Pour sauver son armée, un général a-t-il le droit de mettre à mort ses prisonniers, ou de les placer dans une situation qui doit nécessairement les faire périr, ou de les livrer à des barbares, dont ils n’ont aucun quartier à espérer ? Chez les Romains, cela n’eût pas fait de question[2] ; au reste, de la réponse à celle-ci, dépend non seulement la justification de Napoléon à Jaffa, mais celle de Henri V à Azincourt, de lord Anson dans les îles de la mer du Sud, et du bailli de Suffren sur la côte de Coromandel. Ce qu’il y a de plus sûr, c’est que la nécessité doit être claire et urgente, et l’on ne peut nier qu’il n’y eût nécessité dans le cas de Jaffa.

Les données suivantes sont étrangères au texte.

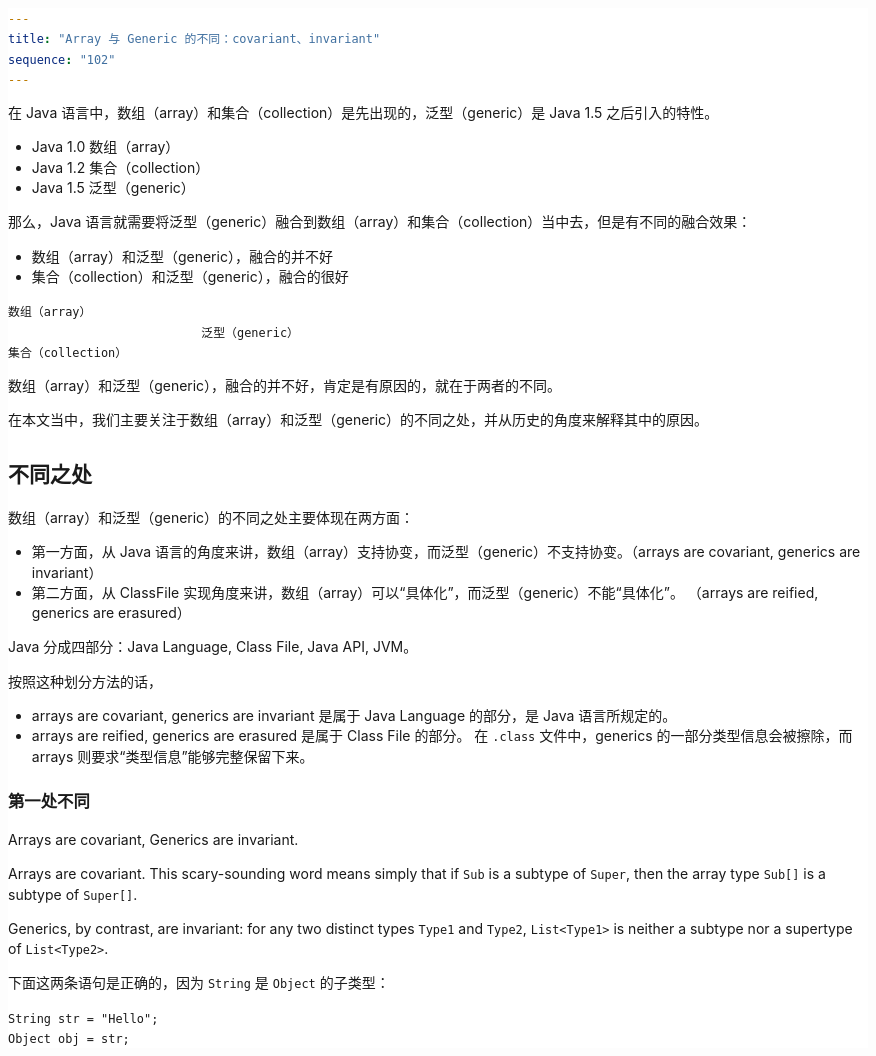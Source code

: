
 ```yaml
---
title: "Array 与 Generic 的不同：covariant、invariant"
sequence: "102"
---
```


在 Java 语言中，数组（array）和集合（collection）是先出现的，泛型（generic）是 Java 1.5 之后引入的特性。

- Java 1.0 数组（array）
- Java 1.2 集合（collection）
- Java 1.5 泛型（generic）

那么，Java 语言就需要将泛型（generic）融合到数组（array）和集合（collection）当中去，但是有不同的融合效果：

- 数组（array）和泛型（generic），融合的并不好
- 集合（collection）和泛型（generic），融合的很好

```text
数组（array）
                           泛型（generic）
集合（collection）
```

数组（array）和泛型（generic），融合的并不好，肯定是有原因的，就在于两者的不同。

在本文当中，我们主要关注于数组（array）和泛型（generic）的不同之处，并从历史的角度来解释其中的原因。

## 不同之处

数组（array）和泛型（generic）的不同之处主要体现在两方面：

- 第一方面，从 Java 语言的角度来讲，数组（array）支持协变，而泛型（generic）不支持协变。（arrays are covariant, generics are invariant）
- 第二方面，从 ClassFile 实现角度来讲，数组（array）可以“具体化”，而泛型（generic）不能“具体化”。
  （arrays are reified, generics are erasured）

Java 分成四部分：Java Language, Class File, Java API, JVM。

按照这种划分方法的话，

- arrays are covariant, generics are invariant 是属于 Java Language 的部分，是 Java 语言所规定的。
- arrays are reified, generics are erasured 是属于 Class File 的部分。
  在 `.class` 文件中，generics 的一部分类型信息会被擦除，而 arrays 则要求“类型信息”能够完整保留下来。

### 第一处不同

Arrays are covariant, Generics are invariant.

Arrays are covariant. This scary-sounding word means simply that if `Sub` is a subtype of `Super`, then the array type `Sub[]` is a subtype of `Super[]`.

Generics, by contrast, are invariant: for any two distinct types `Type1` and `Type2`, `List<Type1>` is neither a subtype nor a supertype of `List<Type2>`.

下面这两条语句是正确的，因为 `String` 是 `Object` 的子类型：

```text
String str = "Hello";
Object obj = str;
```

Il n’eût pas été sage de renvoyer les prisonniers sur parole. L’expérience montrait que ces barbares se jetteraient sans scrupule dans la première place forte qu’ils trouveraient, ou que, s’attachant à l’armée pendant qu’elle s’avançait dans la Palestine, ils inquiéteraient sans cesse ses flancs et son arrière-garde.

  1. Las Cases.
  2. Voir Tite Live, blâmant avec raison les Samnites de n’avoir pas fait main basse sur les Romains aux Fourches Caudines. Livre [IX], p. [221], 4e volume de la traduction de La Malle.